■ Task to carry out
Go through the data below and count every line that has the word "yiball". Return only the count.

■ Task data
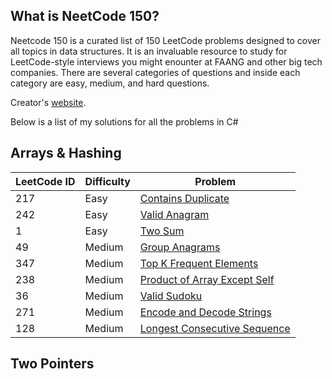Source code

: ## What is NeetCode 150?

Neetcode 150 is a curated list of 150 LeetCode problems designed to cover all topics in data structures. It is an invaluable resource to study for LeetCode-style interviews you might enounter at FAANG and other big tech companies.
There are several categories of questions and inside each category are easy, medium, and hard questions.

Creator's [website](https://neetcode.io/).

Below is a list of my solutions for all the problems in C#

## Arrays & Hashing

| LeetCode ID | Difficulty | Problem                                                                                     |                                                                 
| ----------- | ---------- | ------------------------------------------------------------------------------------------- |
| 217         | Easy       | [Contains Duplicate](https://leetcode.com/problems/contains-duplicate/)                     |                                             
| 242         | Easy       | [Valid Anagram](https://leetcode.com/problems/valid-anagram/)                               |
| 1           | Easy       | [Two Sum](https://leetcode.com/problems/two-sum/)                                           |
| 49          | Medium     | [Group Anagrams](https://leetcode.com/problems/group-anagrams/)                             |
| 347         | Medium     | [Top K Frequent Elements](https://leetcode.com/problems/top-k-frequent-elements/)           |
| 238         | Medium     | [Product of Array Except Self](https://leetcode.com/problems/product-of-array-except-self/) |
| 36          | Medium     | [Valid Sudoku](https://leetcode.com/problems/valid-sudoku/)                                 |
| 271         | Medium     | [Encode and Decode Strings](https://leetcode.com/problems/encode-and-decode-strings/)       |
| 128         | Medium     | [Longest Consecutive Sequence](https://leetcode.com/problems/longest-consecutive-sequence/) |

## Two Pointers


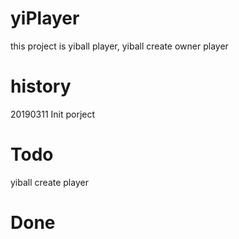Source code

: # yiPlayer
this project is yiball player, yiball create owner player

# history
20190311 Init porject

# Todo
yiball create player

# Done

■ Response to this task
2